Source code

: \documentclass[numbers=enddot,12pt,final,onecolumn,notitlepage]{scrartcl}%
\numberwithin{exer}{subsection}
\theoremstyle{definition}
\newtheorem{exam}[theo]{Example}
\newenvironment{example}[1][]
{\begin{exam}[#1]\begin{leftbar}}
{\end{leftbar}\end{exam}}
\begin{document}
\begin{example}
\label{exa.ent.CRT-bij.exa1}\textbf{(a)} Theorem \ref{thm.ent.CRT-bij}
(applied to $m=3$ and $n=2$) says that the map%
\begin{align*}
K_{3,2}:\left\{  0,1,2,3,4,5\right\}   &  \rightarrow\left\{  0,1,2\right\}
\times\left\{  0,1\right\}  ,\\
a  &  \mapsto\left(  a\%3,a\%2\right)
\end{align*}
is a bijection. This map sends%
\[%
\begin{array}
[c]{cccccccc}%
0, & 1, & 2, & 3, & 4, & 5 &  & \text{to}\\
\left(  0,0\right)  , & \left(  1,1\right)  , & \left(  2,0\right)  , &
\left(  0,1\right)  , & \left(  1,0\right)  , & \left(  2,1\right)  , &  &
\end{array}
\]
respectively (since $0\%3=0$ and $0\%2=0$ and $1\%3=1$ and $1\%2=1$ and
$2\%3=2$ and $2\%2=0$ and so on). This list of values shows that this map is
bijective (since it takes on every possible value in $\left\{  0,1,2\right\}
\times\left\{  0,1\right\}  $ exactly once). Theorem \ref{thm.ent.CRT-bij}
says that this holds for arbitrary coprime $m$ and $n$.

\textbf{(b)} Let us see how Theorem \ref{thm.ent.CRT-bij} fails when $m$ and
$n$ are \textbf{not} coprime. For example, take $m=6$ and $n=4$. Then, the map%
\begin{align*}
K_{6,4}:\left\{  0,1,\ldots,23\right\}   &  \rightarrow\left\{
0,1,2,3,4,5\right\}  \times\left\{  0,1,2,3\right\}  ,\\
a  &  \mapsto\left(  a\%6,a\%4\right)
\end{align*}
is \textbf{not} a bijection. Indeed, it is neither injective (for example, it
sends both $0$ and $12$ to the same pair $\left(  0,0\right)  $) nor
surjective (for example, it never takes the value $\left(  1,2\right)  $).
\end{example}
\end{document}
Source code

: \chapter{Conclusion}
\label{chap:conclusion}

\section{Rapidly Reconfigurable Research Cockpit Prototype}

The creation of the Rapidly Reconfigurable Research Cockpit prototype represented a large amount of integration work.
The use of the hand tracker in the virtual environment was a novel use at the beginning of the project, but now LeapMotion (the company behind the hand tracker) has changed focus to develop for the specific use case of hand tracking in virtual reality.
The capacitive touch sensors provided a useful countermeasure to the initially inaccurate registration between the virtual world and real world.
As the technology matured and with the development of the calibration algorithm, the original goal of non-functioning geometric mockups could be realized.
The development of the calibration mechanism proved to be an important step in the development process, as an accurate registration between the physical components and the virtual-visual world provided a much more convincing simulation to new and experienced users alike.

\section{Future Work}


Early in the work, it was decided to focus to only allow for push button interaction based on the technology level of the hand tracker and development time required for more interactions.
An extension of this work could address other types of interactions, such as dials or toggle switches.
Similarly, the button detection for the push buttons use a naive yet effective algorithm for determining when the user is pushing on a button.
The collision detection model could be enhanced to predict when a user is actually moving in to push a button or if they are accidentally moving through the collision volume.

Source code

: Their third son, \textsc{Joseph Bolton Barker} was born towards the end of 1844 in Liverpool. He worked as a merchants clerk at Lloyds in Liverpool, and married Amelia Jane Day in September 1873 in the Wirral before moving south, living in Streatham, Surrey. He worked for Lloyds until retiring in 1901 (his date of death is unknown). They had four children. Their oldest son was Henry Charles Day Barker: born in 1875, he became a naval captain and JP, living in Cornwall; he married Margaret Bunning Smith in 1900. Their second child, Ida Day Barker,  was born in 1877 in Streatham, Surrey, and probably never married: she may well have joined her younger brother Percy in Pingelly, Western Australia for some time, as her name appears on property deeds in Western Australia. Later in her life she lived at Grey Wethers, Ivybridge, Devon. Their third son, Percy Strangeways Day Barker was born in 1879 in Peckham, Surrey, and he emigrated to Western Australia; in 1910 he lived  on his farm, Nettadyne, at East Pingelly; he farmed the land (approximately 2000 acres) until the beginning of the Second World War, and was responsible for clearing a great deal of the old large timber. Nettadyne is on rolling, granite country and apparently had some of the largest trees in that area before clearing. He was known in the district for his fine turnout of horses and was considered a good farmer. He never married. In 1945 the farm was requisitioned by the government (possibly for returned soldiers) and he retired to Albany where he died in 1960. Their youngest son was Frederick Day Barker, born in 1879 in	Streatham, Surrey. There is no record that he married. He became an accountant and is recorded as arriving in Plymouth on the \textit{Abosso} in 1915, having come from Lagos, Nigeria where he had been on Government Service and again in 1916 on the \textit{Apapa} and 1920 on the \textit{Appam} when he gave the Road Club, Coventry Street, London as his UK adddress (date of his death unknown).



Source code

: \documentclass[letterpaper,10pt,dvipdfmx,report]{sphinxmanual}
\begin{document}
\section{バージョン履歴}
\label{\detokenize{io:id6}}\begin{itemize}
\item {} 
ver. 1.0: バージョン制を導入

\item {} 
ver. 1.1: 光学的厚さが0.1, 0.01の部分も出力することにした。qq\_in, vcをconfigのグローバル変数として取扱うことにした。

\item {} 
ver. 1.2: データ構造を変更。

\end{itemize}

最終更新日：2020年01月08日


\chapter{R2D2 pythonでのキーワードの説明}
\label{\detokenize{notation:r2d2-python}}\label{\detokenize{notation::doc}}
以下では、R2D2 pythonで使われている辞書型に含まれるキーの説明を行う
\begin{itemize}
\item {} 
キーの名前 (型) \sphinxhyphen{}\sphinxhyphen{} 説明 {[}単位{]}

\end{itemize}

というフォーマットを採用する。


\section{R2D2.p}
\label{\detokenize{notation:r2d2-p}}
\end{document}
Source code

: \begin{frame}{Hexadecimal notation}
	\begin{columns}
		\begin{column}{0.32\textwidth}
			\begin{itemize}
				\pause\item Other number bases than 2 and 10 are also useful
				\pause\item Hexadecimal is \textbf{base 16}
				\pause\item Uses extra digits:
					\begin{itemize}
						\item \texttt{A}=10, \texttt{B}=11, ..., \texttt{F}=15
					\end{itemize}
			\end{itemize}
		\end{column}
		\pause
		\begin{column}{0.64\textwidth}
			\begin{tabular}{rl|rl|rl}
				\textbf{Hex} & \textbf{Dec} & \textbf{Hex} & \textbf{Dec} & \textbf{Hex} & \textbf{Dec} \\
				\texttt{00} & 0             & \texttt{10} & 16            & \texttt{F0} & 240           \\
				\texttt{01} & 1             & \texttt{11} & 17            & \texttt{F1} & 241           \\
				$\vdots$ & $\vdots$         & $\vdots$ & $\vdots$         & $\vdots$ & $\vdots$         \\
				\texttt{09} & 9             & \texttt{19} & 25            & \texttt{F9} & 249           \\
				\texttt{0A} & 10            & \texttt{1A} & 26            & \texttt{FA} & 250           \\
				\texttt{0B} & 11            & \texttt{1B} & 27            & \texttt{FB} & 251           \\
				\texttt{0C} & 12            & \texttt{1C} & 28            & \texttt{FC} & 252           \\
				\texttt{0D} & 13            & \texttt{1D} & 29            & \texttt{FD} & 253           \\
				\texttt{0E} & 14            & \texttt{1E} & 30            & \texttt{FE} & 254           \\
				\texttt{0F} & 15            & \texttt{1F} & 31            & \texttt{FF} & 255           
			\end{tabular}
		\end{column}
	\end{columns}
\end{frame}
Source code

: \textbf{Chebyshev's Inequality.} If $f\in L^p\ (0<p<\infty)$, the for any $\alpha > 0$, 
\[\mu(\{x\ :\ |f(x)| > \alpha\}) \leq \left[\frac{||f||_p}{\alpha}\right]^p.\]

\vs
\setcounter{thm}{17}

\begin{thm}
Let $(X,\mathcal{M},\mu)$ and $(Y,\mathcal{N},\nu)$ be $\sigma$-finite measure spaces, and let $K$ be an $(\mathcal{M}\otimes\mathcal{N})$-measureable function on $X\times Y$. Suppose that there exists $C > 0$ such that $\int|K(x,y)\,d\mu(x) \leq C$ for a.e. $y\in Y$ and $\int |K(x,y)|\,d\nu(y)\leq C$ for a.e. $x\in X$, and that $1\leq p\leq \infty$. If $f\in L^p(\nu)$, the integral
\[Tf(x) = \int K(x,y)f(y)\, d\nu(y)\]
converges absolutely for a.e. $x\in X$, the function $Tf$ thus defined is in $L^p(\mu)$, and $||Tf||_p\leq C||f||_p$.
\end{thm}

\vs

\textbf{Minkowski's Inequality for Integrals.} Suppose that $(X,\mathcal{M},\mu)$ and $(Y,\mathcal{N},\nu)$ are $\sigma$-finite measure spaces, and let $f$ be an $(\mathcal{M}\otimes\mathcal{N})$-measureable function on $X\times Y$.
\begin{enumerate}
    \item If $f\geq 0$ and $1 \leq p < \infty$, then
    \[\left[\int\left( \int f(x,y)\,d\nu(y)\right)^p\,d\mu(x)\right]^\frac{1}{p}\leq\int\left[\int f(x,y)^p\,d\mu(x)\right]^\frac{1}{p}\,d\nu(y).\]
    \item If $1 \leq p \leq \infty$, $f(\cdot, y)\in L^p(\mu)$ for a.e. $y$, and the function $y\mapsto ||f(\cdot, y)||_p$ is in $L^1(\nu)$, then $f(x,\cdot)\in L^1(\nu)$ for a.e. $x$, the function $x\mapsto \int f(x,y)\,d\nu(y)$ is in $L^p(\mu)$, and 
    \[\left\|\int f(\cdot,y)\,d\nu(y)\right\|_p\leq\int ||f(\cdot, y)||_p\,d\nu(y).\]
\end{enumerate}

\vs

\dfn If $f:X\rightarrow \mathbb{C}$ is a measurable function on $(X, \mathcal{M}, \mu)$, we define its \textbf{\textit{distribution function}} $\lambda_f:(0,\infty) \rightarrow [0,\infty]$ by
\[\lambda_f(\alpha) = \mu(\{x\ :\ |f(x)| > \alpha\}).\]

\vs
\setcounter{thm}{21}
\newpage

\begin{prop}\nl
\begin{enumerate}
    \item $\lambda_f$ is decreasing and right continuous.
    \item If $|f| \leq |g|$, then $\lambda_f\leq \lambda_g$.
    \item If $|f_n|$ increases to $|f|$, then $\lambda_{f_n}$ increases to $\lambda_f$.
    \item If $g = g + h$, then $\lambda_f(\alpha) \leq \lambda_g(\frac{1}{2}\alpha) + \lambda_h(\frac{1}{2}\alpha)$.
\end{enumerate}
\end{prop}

================

(Problem to work on): Copy every line of the records above that holds the word "useful".

(Task output):
The capacitive touch sensors provided a useful countermeasure to the initially inaccurate registration between the virtual world and real world.
				\pause\item Other number bases than 2 and 10 are also useful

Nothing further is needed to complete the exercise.